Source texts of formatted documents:
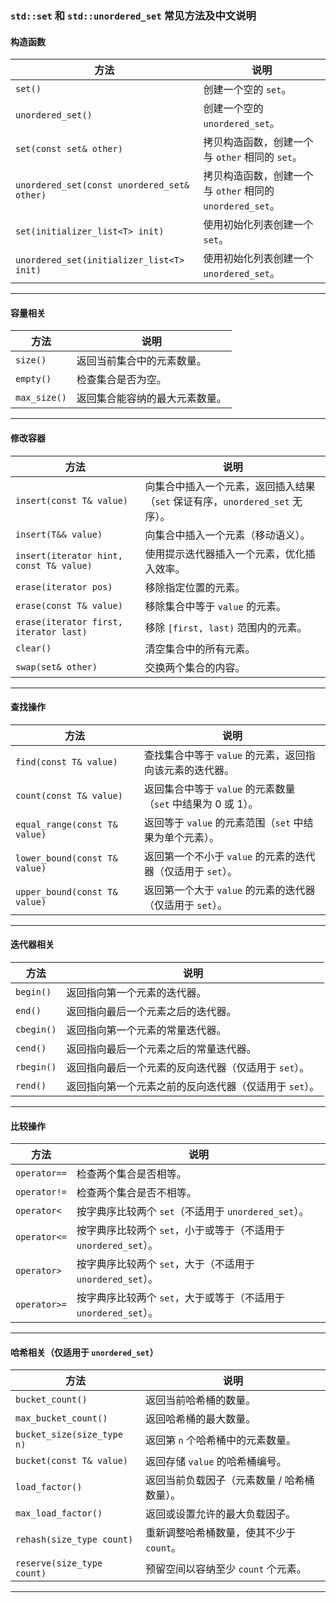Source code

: ### `std::set` 和 `std::unordered_set` 常见方法及中文说明

#### **构造函数**
| 方法                                   | 说明                                                         |
|----------------------------------------|--------------------------------------------------------------|
| `set()`                                | 创建一个空的 `set`。                                          |
| `unordered_set()`                      | 创建一个空的 `unordered_set`。                               |
| `set(const set& other)`                | 拷贝构造函数，创建一个与 `other` 相同的 `set`。              |
| `unordered_set(const unordered_set& other)` | 拷贝构造函数，创建一个与 `other` 相同的 `unordered_set`。   |
| `set(initializer_list<T> init)`        | 使用初始化列表创建一个 `set`。                               |
| `unordered_set(initializer_list<T> init)` | 使用初始化列表创建一个 `unordered_set`。                    |

---

#### **容量相关**
| 方法                  | 说明                                                         |
|-----------------------|--------------------------------------------------------------|
| `size()`              | 返回当前集合中的元素数量。                                   |
| `empty()`             | 检查集合是否为空。                                           |
| `max_size()`          | 返回集合能容纳的最大元素数量。                               |

---

#### **修改容器**
| 方法                                   | 说明                                                         |
|----------------------------------------|--------------------------------------------------------------|
| `insert(const T& value)`               | 向集合中插入一个元素，返回插入结果（`set` 保证有序，`unordered_set` 无序）。 |
| `insert(T&& value)`                    | 向集合中插入一个元素（移动语义）。                           |
| `insert(iterator hint, const T& value)`| 使用提示迭代器插入一个元素，优化插入效率。                   |
| `erase(iterator pos)`                  | 移除指定位置的元素。                                         |
| `erase(const T& value)`                | 移除集合中等于 `value` 的元素。                              |
| `erase(iterator first, iterator last)` | 移除 `[first, last)` 范围内的元素。                         |
| `clear()`                              | 清空集合中的所有元素。                                       |
| `swap(set& other)`                     | 交换两个集合的内容。                                         |

---

#### **查找操作**
| 方法                  | 说明                                                         |
|-----------------------|--------------------------------------------------------------|
| `find(const T& value)`| 查找集合中等于 `value` 的元素，返回指向该元素的迭代器。       |
| `count(const T& value)`| 返回集合中等于 `value` 的元素数量（`set` 中结果为 0 或 1）。 |
| `equal_range(const T& value)` | 返回等于 `value` 的元素范围（`set` 中结果为单个元素）。 |
| `lower_bound(const T& value)` | 返回第一个不小于 `value` 的元素的迭代器（仅适用于 `set`）。 |
| `upper_bound(const T& value)` | 返回第一个大于 `value` 的元素的迭代器（仅适用于 `set`）。 |

---

#### **迭代器相关**
| 方法                  | 说明                                                         |
|-----------------------|--------------------------------------------------------------|
| `begin()`             | 返回指向第一个元素的迭代器。                                 |
| `end()`               | 返回指向最后一个元素之后的迭代器。                           |
| `cbegin()`            | 返回指向第一个元素的常量迭代器。                             |
| `cend()`              | 返回指向最后一个元素之后的常量迭代器。                       |
| `rbegin()`            | 返回指向最后一个元素的反向迭代器（仅适用于 `set`）。          |
| `rend()`              | 返回指向第一个元素之前的反向迭代器（仅适用于 `set`）。        |

---

#### **比较操作**
| 方法                  | 说明                                                         |
|-----------------------|--------------------------------------------------------------|
| `operator==`          | 检查两个集合是否相等。                                       |
| `operator!=`          | 检查两个集合是否不相等。                                     |
| `operator<`           | 按字典序比较两个 `set`（不适用于 `unordered_set`）。          |
| `operator<=`          | 按字典序比较两个 `set`，小于或等于（不适用于 `unordered_set`）。|
| `operator>`           | 按字典序比较两个 `set`，大于（不适用于 `unordered_set`）。    |
| `operator>=`          | 按字典序比较两个 `set`，大于或等于（不适用于 `unordered_set`）。|

---

#### **哈希相关（仅适用于 `unordered_set`）**
| 方法                  | 说明                                                         |
|-----------------------|--------------------------------------------------------------|
| `bucket_count()`      | 返回当前哈希桶的数量。                                       |
| `max_bucket_count()`  | 返回哈希桶的最大数量。                                       |
| `bucket_size(size_type n)` | 返回第 `n` 个哈希桶中的元素数量。                        |
| `bucket(const T& value)` | 返回存储 `value` 的哈希桶编号。                           |
| `load_factor()`       | 返回当前负载因子（元素数量 / 哈希桶数量）。                  |
| `max_load_factor()`   | 返回或设置允许的最大负载因子。                               |
| `rehash(size_type count)` | 重新调整哈希桶数量，使其不少于 `count`。                 |
| `reserve(size_type count)` | 预留空间以容纳至少 `count` 个元素。                     |

---
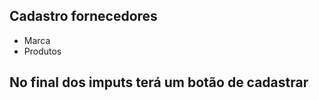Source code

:  ## Cadastro fornecedores

 - Marca
 - Produtos

 ## No final dos imputs terá um botão de cadastrar
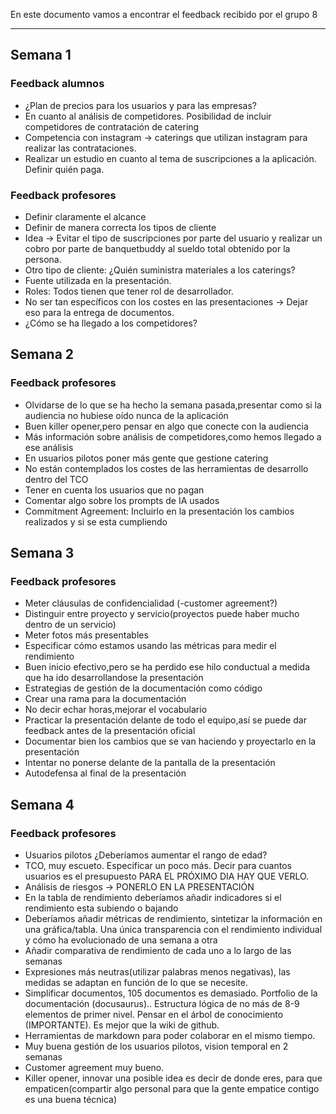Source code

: En este documento vamos a encontrar el feedback recibido por el grupo 8
****
## Semana 1
### Feedback alumnos
+ ¿Plan de precios para los usuarios y para las empresas?
+ En cuanto al análisis de competidores.
Posibilidad de incluir competidores de contratación de catering
+ Competencia con instagram -> caterings que utilizan instagram para realizar las contrataciones.
+ Realizar un estudio en cuanto al tema de suscripciones a la aplicación.
Definir quién paga.
### Feedback profesores
+ Definir claramente el alcance
+ Definir de manera correcta los tipos de cliente
+ Idea -> Evitar el tipo de suscripciones por parte del usuario y realizar un cobro por parte de banquetbuddy al sueldo total obtenido por la persona.
+ Otro tipo de cliente: ¿Quién suministra materiales a los caterings?
+ Fuente utilizada en la presentación.
+ Roles: Todos tienen que tener rol de desarrollador.
+ No ser tan específicos con los costes en las presentaciones -> Dejar eso para la entrega de documentos.
+ ¿Cómo se ha llegado a los competidores?

## Semana 2
### Feedback profesores
+ Olvidarse de lo que se ha hecho la semana pasada,presentar como si la audiencia no hubiese oído nunca de la aplicación
+ Buen killer opener,pero pensar en algo que conecte con la audiencia
+ Más información sobre análisis de competidores,como hemos llegado a ese análisis
+ En usuarios pilotos poner más gente que gestione catering
+ No están contemplados los costes de las herramientas de desarrollo dentro del TCO
+ Tener en cuenta los usuarios que no pagan
+ Comentar algo sobre los prompts de IA usados
+ Commitment Agreement: Incluirlo en la presentación los cambios realizados y si se esta cumpliendo

## Semana 3
### Feedback profesores
+ Meter cláusulas de confidencialidad (-customer agreement?)
+ Distinguir entre proyecto y servicio(proyectos puede haber mucho dentro de un servicio)
+ Meter fotos más presentables
+ Especificar cómo estamos usando las métricas para medir el rendimiento
+ Buen inicio efectivo,pero se ha perdido ese hilo conductual a medida que ha ido desarrollandose la presentación
+ Estrategias de gestión de la documentación como código
+ Crear una rama para la documentación
+ No decir echar horas,mejorar el vocabulario
+ Practicar la presentación delante de todo el equipo,así se puede dar feedback antes de la presentación oficial
+ Documentar bien los cambios que se van haciendo y proyectarlo en la presentación
+ Intentar no ponerse delante de la pantalla de la presentación
+ Autodefensa al final de la presentación

## Semana 4
### Feedback profesores
+ Usuarios pilotos ¿Deberíamos aumentar el rango de edad?
+ TCO, muy escueto. Especificar un poco más. Decir para cuantos usuarios es el presupuesto PARA EL PRÓXIMO DIA HAY QUE VERLO.
+ Análisis de riesgos ->  PONERLO EN LA PRESENTACIÓN
+ En la tabla de rendimiento deberíamos añadir indicadores si el rendimiento esta subiendo o bajando 
+ Deberíamos añadir métricas de rendimiento, sintetizar la información en una gráfica/tabla. Una única transparencia con el rendimiento individual y cómo ha evolucionado de una semana a otra
+ Añadir comparativa de rendimiento de cada uno a lo largo de las semanas
+ Expresiones más neutras(utilizar palabras menos negativas), las medidas se adaptan en función de lo que se necesite.
+ Simplificar documentos, 105 documentos es demasiado. Portfolio de la documentación (docusaurus).. Estructura lógica de no más de 8-9 elementos de primer nivel. Pensar en el árbol de conocimiento (IMPORTANTE). Es mejor que la wiki de github.
+ Herramientas de markdown para poder colaborar en el mismo tiempo.
+ Muy buena gestión de los usuarios pilotos, vision temporal en 2 semanas
+ Customer agreement muy bueno.
+ Killer opener, innovar una posible idea es decir de donde eres, para que empaticen(compartir algo personal para que la gente empatice contigo es una buena técnica)
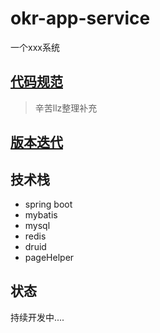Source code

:# okr-app-service
一个xxx系统

## [代码规范]()
> 辛苦llz整理补充
>
## [版本迭代]()

## 技术栈
* spring boot
* mybatis
* mysql
* redis
* druid
* pageHelper

## 状态
持续开发中....
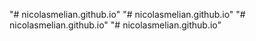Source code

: "# nicolasmelian.github.io" 
"# nicolasmelian.github.io" 
"# nicolasmelian.github.io" 
"# nicolasmelian.github.io" 
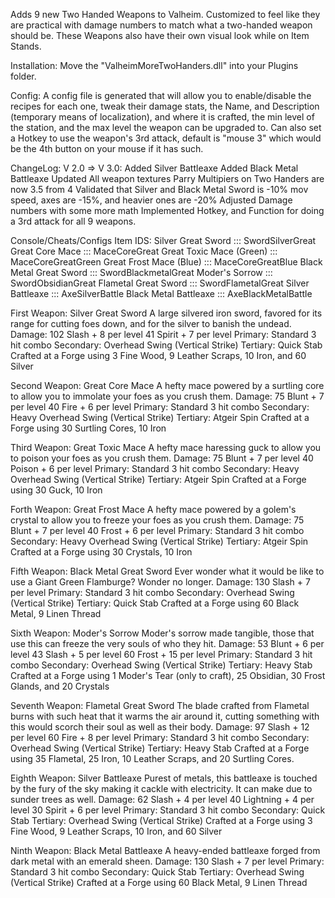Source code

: Adds 9 new Two Handed Weapons to Valheim. Customized to feel like they are practical with damage numbers to match what a two-handed weapon should be.
These Weapons also have their own visual look while on Item Stands.


Installation:
Move the "ValheimMoreTwoHanders.dll" into your Plugins folder.


Config:
A config file is generated that will allow you to enable/disable the recipes for each one, tweak their damage stats, the Name, and Description (temporary means of localization), and where it is crafted, the min level of the station, and the max level the weapon can be upgraded to.
Can also set a Hotkey to use the weapon's 3rd attack, default is "mouse 3" which would be the 4th button on your mouse if it has such.


ChangeLog:
V 2.0 => V 3.0:
Added Silver Battleaxe
Added Black Metal Battleaxe
Updated All weapon textures
Parry Multipiers on Two Handers are now 3.5 from 4
Validated that Silver and Black Metal Sword is -10% mov speed, axes are -15%, and heavier ones are -20%
Adjusted Damage numbers with some more math
Implemented Hotkey, and Function for doing a 3rd attack for all 9 weapons.


Console/Cheats/Configs Item IDS:
Silver Great Sword ::: SwordSilverGreat
Great Core Mace ::: MaceCoreGreat
Great Toxic Mace (Green) ::: MaceCoreGreatGreen
Great Frost Mace (Blue) ::: MaceCoreGreatBlue
Black Metal Great Sword ::: SwordBlackmetalGreat
Moder's Sorrow ::: SwordObsidianGreat
Flametal Great Sword ::: SwordFlametalGreat
Silver Battleaxe ::: AxeSilverBattle
Black Metal Battleaxe ::: AxeBlackMetalBattle


First Weapon: Silver Great Sword
A large silvered iron sword, favored for its range for cutting foes down, and for the silver to banish the undead.
Damage:
102 Slash + 8 per level
41 Spirit + 7 per level
Primary: Standard 3 hit combo
Secondary: Overhead Swing (Vertical Strike)
Tertiary: Quick Stab 
Crafted at a Forge using 3 Fine Wood, 9 Leather Scraps, 10 Iron, and 60 Silver


Second Weapon: Great Core Mace
A hefty mace powered by a surtling core to allow you to immolate your foes as you crush them.
Damage:
75 Blunt + 7 per level
40 Fire + 6 per level
Primary: Standard 3 hit combo
Secondary: Heavy Overhead Swing  (Vertical Strike)
Tertiary: Atgeir Spin
Crafted at a Forge using 30 Surtling Cores, 10 Iron


Third Weapon: Great Toxic Mace
A hefty mace haressing guck to allow you to poison your foes as you crush them.
Damage:
75 Blunt + 7 per level
40 Poison + 6 per level
Primary: Standard 3 hit combo
Secondary: Heavy Overhead Swing  (Vertical Strike)
Tertiary: Atgeir Spin
Crafted at a Forge using 30 Guck, 10 Iron


Forth Weapon: Great Frost Mace
A hefty mace powered by a golem's crystal to allow you to freeze your foes as you crush them.
Damage:
75 Blunt + 7 per level
40 Frost + 6 per level
Primary: Standard 3 hit combo
Secondary: Heavy Overhead Swing  (Vertical Strike)
Tertiary: Atgeir Spin
Crafted at a Forge using 30 Crystals, 10 Iron


Fifth Weapon: Black Metal Great Sword
Ever wonder what it would be like to use a Giant Green Flamburge? Wonder no longer.
Damage:
130 Slash + 7 per level
Primary: Standard 3 hit combo
Secondary: Overhead Swing (Vertical Strike)
Tertiary: Quick Stab 
Crafted at a Forge using 60 Black Metal, 9 Linen Thread


Sixth Weapon: Moder's Sorrow
Moder's sorrow made tangible, those that use this can freeze the very souls of who they hit.
Damage:
53 Blunt + 6 per level
43 Slash + 5 per level
60 Frost + 15 per level
Primary: Standard 3 hit combo
Secondary: Overhead Swing (Vertical Strike)
Tertiary: Heavy Stab 
Crafted at a Forge using 1 Moder's Tear (only to craft), 25 Obsidian, 30 Frost Glands, and 20 Crystals


Seventh Weapon: Flametal Great Sword
The blade crafted from Flametal burns with such heat that it warms the air around it, cutting something with this would scorch their soul as well as their body.
Damage:
97 Slash + 12 per level
60 Fire + 8 per level
Primary: Standard 3 hit combo
Secondary: Overhead Swing (Vertical Strike)
Tertiary: Heavy Stab 
Crafted at a Forge using 35 Flametal, 25 Iron, 10 Leather Scraps, and 20 Surtling Cores.

Eighth Weapon: Silver Battleaxe
Purest of metals, this battleaxe is touched by the fury of the sky making it cackle with electricity. It can make due to sunder trees as well.
Damage:
62 Slash + 4 per level
40 Lightning + 4 per level
30 Spirit + 6 per level
Primary: Standard 3 hit combo
Secondary: Quick Stab
Tertiary: Overhead Swing (Vertical Strike)
Crafted at a Forge using 3 Fine Wood, 9 Leather Scraps, 10 Iron, and 60 Silver

Ninth Weapon: Black Metal Battleaxe
A heavy-ended battleaxe forged from dark metal with an emerald sheen.
Damage:
130 Slash + 7 per level
Primary: Standard 3 hit combo
Secondary: Quick Stab
Tertiary: Overhead Swing (Vertical Strike)
Crafted at a Forge using 60 Black Metal, 9 Linen Thread
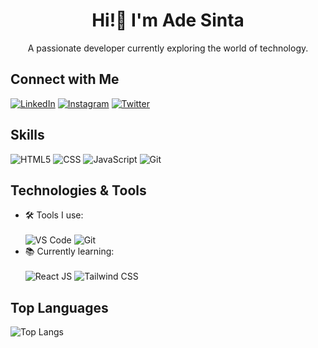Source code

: <div align="center">
  <h1>Hi!👋 I'm Ade Sinta</h1>
  <p>A passionate developer currently exploring the world of technology.</p>
</div>

## Connect with Me
[![LinkedIn](https://img.shields.io/badge/LinkedIn-Connect-blue?style=for-the-badge&logo=linkedin&logoColor=white)](https://www.linkedin.com/in/adesinta/)
[![Instagram](https://img.shields.io/badge/Instagram-Follow-red?style=for-the-badge&logo=instagram&logoColor=white)](https://www.instagram.com/adesinta_/)
[![Twitter](https://img.shields.io/badge/Twitter-Follow-blue?style=for-the-badge&logo=twitter&logoColor=white)](https://twitter.com/adesintaa)

## Skills
![HTML5](https://img.shields.io/badge/HTML5-E34F26?style=for-the-badge&logo=html5&logoColor=white) 
![CSS](https://img.shields.io/badge/CSS-1572B6?style=for-the-badge&logo=css3&logoColor=white) 
![JavaScript](https://img.shields.io/badge/JavaScript-F7DF1E?style=for-the-badge&logo=javascript&logoColor=black) 
![Git](https://img.shields.io/badge/Git-F05032?style=for-the-badge&logo=git&logoColor=white) 

## Technologies & Tools
- 🛠️ Tools I use: <br/><br/>
![VS Code](https://img.shields.io/badge/VS_Code-007ACC?style=for-the-badge&logo=visual-studio-code&logoColor=white) 
![Git](https://img.shields.io/badge/Git-F05032?style=for-the-badge&logo=git&logoColor=white) 
- 📚 Currently learning: <br/><br/>
![React JS](https://img.shields.io/badge/React-61DAFB?style=for-the-badge&logo=react&logoColor=black) 
![Tailwind CSS](https://img.shields.io/badge/Tailwind_CSS-38B2AC?style=for-the-badge&logo=tailwind-css&logoColor=white)

## Top Languages
<img src="https://github-readme-stats.vercel.app/api/top-langs/?username=adesinta&layout=compact" alt="Top Langs"/>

§ What you should do
Filter the records down to the lines containing the word "Cores", and copy those.

§ Solved problem
Crafted at a Forge using 30 Surtling Cores, 10 Iron
Crafted at a Forge using 35 Flametal, 25 Iron, 10 Leather Scraps, and 20 Surtling Cores.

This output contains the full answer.